Another common use for queuing is in resource throttling. This sample code implements a resource pool:

public sealed class Pool<T> : IDisposable
{
    private readonly InputQueue<T> queue;

    public Pool(IEnumerable<T> items)
    {
        this.queue = new InputQueue<T>();
        foreach (T item in items)
        {
            this.queue.Enqueue(item);
        }
    }

    public void Dispose()
    {
        this.queue.Dispose();
    }

    public async Task<Handle> TakeAsync()
    {
        T item = await this.queue.DequeueAsync();
        return new Handle(item, this.queue);
    }

    public struct Handle : IDisposable
    {
        private readonly T item;

        private IProducerQueue<T> queue;

        public Handle(T item, IProducerQueue<T> queue)
        {
            this.item = item;
            this.queue = queue;
        }

        public T Item
        {
            get { return this.item; }
        }

        public void Dispose()
        {
            IProducerQueue<T> localQueue = this.queue;
            if (localQueue != null)
            {
                this.queue = null;
                localQueue.Enqueue(this.item);
            }
        }
    }
}

The number of items in the pool controls the allowed concurrency level.
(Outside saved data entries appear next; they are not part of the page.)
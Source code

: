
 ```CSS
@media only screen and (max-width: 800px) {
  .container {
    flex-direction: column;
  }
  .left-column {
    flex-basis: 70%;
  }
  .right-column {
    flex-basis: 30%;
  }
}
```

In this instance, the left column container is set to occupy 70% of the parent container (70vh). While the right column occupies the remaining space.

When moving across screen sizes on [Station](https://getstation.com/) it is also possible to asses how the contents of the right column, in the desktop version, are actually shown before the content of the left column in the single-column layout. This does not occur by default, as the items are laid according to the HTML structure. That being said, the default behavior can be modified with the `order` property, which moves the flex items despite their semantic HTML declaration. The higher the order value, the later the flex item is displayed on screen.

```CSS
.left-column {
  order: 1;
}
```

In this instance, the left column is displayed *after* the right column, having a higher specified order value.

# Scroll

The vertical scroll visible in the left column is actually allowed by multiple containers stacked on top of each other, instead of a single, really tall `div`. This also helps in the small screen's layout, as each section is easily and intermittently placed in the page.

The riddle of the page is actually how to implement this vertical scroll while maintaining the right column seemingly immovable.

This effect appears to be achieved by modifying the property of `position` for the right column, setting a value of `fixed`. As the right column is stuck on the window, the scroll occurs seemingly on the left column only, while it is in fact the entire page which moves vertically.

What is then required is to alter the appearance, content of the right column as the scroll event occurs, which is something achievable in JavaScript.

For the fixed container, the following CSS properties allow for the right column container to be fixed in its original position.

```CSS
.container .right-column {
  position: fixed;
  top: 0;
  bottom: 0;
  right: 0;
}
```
If the pool becomes empty, the requestor must wait (asynchronously) until a previous item is returned. Returning an item is achieved by disposing the Handle struct that the pool gives to the caller. As an example, consider a fixed set of clients and a number of concurrent asynchronous send loops:

public interface IClient
{
    Task SendAsync(string data);
}


private static async Task RunSendersAsync(int senderCount, CancellationToken token)
{
    IEnumerable<IClient> clients = await CreateClientsAsync();
    Pool<IClient> pool = new Pool<IClient>(clients);

    Task[] tasks = new Task[senderCount];
    for (int i = 0; i < senderCount; ++i)
    {
        tasks[i] = SendLoopAsync(pool, token);
    }

    await Task.WhenAll(tasks);
}

private static async Task SendLoopAsync(Pool<IClient> pool, CancellationToken token)
{
    while (!token.IsCancellationRequested)
    {
        await Task.Delay(100);
        using (Pool<IClient>.Handle handle = await pool.TakeAsync())
        {
            await handle.Item.SendAsync("hello");
        }
    }
}

There are certainly countless other ways you could leverage an InputQueue. Try it out!